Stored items

== Segment start ==

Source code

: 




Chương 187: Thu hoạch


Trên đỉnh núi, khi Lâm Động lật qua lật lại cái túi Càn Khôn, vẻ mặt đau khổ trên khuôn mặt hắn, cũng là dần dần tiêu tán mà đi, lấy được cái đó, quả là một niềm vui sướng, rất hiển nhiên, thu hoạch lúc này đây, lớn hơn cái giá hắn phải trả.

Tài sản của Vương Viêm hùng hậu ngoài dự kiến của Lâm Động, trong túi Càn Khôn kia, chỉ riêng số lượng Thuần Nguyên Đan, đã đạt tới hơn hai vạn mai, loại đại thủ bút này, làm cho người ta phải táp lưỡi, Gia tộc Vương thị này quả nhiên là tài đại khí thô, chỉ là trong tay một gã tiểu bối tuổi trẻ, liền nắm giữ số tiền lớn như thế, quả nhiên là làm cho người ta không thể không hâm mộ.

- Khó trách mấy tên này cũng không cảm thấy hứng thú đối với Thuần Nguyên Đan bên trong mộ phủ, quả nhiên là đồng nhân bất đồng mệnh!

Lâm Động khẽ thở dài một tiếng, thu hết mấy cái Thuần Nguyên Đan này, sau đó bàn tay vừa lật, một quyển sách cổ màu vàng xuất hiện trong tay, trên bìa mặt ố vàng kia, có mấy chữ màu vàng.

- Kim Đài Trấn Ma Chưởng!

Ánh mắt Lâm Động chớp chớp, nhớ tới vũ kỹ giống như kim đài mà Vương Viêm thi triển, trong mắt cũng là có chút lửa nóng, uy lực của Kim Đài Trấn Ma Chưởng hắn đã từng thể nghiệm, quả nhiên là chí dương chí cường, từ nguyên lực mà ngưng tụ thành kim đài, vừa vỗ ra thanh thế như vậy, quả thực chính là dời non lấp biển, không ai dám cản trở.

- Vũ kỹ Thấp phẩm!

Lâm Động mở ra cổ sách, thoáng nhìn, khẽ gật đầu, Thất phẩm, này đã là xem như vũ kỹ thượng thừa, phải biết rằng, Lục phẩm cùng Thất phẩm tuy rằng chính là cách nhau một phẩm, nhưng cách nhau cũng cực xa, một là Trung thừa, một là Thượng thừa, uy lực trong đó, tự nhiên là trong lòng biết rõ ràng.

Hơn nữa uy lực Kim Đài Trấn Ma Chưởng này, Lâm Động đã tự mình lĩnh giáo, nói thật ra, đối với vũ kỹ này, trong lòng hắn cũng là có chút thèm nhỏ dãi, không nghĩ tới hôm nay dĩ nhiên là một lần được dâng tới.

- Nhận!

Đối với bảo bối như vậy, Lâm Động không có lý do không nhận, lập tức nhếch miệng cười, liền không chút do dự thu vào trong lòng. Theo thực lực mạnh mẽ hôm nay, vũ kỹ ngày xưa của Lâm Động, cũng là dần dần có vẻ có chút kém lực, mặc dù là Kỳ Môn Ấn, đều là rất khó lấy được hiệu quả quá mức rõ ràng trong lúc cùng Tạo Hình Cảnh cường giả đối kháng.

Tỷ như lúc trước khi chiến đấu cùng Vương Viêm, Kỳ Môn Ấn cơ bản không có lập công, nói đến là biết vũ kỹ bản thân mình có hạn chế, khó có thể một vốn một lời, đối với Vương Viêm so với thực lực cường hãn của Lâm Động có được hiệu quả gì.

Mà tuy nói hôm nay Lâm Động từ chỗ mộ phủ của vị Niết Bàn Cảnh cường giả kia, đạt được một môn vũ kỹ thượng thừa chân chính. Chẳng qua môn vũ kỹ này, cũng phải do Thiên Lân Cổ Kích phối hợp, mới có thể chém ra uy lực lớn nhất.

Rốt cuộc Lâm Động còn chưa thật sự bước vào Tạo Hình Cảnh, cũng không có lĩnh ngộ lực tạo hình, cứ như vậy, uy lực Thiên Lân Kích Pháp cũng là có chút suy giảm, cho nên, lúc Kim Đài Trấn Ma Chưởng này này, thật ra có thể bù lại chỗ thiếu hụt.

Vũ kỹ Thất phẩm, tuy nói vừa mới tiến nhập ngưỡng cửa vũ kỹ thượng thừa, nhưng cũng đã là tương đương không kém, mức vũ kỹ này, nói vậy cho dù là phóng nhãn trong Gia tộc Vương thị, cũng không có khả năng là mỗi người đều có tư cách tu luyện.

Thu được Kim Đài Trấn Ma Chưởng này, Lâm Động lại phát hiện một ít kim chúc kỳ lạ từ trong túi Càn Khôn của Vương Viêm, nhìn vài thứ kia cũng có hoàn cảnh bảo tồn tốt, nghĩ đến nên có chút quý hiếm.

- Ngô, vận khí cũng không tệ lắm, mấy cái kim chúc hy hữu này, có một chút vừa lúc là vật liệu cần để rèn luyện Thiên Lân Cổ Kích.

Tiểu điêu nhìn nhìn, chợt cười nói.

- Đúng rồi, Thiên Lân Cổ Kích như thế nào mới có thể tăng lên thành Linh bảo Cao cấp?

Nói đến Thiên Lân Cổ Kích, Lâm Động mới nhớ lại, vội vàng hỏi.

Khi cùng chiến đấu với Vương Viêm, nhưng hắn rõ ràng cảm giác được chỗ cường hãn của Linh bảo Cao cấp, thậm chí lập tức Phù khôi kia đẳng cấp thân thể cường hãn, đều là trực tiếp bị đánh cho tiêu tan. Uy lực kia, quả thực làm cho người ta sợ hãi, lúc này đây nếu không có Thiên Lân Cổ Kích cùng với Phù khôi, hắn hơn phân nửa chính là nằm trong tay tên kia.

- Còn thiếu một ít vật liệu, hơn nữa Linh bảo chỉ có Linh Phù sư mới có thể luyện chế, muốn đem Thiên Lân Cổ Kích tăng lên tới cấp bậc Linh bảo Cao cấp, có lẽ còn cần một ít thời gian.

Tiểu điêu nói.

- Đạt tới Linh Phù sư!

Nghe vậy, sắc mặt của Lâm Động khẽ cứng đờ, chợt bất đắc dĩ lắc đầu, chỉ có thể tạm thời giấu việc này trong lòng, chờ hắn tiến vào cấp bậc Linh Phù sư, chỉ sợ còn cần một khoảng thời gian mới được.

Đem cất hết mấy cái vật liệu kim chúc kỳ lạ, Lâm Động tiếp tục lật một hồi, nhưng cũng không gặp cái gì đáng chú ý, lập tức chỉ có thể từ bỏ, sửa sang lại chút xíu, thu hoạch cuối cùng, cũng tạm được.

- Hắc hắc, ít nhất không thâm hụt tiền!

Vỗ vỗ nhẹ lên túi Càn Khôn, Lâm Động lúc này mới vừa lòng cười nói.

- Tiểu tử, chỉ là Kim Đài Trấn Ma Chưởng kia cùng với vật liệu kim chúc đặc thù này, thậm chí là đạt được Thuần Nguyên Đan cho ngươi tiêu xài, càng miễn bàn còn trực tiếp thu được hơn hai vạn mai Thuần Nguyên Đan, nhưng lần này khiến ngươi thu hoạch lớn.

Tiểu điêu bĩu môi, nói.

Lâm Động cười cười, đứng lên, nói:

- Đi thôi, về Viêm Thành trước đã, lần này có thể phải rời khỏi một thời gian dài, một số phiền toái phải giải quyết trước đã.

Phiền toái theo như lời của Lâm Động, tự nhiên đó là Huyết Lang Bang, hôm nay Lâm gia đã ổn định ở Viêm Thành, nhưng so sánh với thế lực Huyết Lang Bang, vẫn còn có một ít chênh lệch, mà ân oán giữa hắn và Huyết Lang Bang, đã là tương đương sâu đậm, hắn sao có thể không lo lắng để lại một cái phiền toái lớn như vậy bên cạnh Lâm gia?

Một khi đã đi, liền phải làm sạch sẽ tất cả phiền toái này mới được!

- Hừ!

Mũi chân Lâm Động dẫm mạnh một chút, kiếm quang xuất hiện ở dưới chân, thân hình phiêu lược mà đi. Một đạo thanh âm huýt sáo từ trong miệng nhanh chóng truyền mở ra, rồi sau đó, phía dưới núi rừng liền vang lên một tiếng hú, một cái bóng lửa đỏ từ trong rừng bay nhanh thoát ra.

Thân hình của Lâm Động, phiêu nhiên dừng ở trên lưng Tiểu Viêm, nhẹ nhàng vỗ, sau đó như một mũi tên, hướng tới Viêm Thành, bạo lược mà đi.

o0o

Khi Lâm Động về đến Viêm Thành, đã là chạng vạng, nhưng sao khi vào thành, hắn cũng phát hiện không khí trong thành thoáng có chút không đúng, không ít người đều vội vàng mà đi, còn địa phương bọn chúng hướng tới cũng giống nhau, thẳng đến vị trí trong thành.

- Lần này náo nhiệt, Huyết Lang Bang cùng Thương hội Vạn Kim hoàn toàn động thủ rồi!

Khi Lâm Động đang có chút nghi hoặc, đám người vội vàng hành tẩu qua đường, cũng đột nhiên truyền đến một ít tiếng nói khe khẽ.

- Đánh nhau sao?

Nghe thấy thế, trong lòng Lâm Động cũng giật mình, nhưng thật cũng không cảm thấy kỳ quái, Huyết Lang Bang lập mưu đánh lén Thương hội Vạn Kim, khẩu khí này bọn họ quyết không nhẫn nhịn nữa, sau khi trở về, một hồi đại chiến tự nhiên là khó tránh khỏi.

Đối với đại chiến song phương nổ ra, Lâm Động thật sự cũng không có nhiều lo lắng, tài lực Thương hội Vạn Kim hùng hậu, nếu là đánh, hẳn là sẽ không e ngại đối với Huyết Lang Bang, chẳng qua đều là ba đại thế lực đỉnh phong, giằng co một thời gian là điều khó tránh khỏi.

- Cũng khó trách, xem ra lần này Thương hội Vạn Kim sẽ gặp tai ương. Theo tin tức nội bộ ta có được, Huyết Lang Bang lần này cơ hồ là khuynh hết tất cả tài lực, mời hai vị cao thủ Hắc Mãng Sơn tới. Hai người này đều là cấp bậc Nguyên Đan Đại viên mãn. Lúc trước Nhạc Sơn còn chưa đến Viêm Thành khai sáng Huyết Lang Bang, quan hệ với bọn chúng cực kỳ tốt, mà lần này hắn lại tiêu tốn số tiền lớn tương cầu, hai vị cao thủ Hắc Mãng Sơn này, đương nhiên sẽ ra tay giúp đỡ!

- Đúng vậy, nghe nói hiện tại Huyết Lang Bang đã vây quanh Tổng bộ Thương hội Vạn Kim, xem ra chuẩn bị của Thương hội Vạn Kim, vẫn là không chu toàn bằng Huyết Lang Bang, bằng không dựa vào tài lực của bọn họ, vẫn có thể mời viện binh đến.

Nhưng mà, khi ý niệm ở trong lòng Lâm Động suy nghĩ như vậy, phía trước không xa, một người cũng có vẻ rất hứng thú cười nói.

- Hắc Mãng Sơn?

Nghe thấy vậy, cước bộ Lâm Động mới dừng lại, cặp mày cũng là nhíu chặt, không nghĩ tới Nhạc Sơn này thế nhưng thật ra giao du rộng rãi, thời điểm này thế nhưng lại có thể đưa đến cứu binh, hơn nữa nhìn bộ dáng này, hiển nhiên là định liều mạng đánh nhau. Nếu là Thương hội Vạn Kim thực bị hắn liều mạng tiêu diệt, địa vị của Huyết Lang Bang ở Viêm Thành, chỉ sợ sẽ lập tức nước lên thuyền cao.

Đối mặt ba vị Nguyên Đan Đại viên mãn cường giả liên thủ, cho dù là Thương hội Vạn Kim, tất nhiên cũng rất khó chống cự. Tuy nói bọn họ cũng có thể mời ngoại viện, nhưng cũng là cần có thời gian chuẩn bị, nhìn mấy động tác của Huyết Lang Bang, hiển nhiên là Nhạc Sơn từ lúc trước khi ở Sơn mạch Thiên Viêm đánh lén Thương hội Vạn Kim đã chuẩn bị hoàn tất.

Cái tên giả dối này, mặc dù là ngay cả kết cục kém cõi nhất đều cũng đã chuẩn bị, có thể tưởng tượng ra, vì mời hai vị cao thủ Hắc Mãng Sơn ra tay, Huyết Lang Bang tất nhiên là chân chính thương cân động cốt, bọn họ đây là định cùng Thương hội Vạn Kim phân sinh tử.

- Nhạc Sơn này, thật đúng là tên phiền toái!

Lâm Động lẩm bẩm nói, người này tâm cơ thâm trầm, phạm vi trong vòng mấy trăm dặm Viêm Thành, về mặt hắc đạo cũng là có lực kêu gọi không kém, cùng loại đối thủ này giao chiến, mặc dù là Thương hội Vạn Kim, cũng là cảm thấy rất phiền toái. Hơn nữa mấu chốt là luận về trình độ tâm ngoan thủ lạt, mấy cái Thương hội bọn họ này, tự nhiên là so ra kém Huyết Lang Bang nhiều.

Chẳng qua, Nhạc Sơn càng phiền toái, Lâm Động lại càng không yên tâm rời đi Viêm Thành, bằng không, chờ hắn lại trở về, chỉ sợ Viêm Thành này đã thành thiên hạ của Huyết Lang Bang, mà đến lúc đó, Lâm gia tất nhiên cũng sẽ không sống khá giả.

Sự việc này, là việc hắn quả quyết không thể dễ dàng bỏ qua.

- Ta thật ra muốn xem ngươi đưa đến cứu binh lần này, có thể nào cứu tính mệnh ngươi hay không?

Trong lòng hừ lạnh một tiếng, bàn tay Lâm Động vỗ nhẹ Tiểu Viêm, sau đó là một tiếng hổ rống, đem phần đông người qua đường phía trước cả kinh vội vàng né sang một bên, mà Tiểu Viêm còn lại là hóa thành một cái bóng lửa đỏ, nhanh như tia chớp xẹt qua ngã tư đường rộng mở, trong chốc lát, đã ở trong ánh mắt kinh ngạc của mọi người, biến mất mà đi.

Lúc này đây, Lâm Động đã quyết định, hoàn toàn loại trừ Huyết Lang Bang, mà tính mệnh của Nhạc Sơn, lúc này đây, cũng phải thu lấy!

== Segment end ==

Task: Whenever a line of the entries contains "trách", it counts toward the total; state that total alone.

Solution to this task: 2